= Work instruction =
In the listing below, the lines starting with the line with "Always use parameterized queries" and going on through the line with "Redis cache hit ratio" are to be reproduced exactly, and only those.

= Task inputs =

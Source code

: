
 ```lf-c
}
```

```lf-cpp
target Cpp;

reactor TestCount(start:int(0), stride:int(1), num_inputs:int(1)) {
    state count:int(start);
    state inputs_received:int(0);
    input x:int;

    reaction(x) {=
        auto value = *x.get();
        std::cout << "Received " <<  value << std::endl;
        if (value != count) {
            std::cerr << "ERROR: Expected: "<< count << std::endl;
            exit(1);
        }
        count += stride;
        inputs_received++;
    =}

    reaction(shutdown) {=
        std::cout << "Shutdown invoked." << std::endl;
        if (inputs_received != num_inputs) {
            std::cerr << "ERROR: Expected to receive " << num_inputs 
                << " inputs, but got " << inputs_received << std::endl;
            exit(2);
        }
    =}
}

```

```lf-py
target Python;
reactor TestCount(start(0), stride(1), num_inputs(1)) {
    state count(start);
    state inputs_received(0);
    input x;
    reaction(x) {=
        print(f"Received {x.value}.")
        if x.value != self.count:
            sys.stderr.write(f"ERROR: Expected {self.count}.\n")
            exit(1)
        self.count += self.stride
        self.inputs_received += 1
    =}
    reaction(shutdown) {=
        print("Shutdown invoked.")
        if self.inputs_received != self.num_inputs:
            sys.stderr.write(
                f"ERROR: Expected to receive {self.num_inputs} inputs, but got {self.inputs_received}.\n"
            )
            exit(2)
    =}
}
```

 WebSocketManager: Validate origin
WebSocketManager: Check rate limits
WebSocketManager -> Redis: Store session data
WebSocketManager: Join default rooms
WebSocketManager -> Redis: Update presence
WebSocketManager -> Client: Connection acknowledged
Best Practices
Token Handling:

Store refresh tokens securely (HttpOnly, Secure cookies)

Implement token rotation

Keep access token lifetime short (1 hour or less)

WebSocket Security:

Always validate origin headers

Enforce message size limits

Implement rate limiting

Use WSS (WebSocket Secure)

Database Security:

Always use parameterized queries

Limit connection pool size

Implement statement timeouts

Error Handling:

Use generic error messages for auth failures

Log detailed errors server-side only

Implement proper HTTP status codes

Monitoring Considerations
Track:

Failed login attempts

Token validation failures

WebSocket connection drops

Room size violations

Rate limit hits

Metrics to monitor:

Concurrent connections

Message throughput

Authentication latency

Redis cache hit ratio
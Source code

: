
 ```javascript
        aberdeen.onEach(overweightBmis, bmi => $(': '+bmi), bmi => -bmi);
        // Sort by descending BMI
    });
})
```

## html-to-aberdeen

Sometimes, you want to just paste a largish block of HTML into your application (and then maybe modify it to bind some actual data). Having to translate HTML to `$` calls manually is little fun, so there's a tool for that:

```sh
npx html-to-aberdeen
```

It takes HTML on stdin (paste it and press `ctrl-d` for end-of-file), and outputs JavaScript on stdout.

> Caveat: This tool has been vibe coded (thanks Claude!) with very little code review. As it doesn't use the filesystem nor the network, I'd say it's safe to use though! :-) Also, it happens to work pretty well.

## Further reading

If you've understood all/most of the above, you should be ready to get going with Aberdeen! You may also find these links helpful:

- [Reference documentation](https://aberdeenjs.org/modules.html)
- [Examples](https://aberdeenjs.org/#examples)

= Task response =
Always use parameterized queries

Limit connection pool size

Implement statement timeouts

Error Handling:

Use generic error messages for auth failures

Log detailed errors server-side only

Implement proper HTTP status codes

Monitoring Considerations
Track:

Failed login attempts

Token validation failures

WebSocket connection drops

Room size violations

Rate limit hits

Metrics to monitor:

Concurrent connections

Message throughput

Authentication latency

Redis cache hit ratio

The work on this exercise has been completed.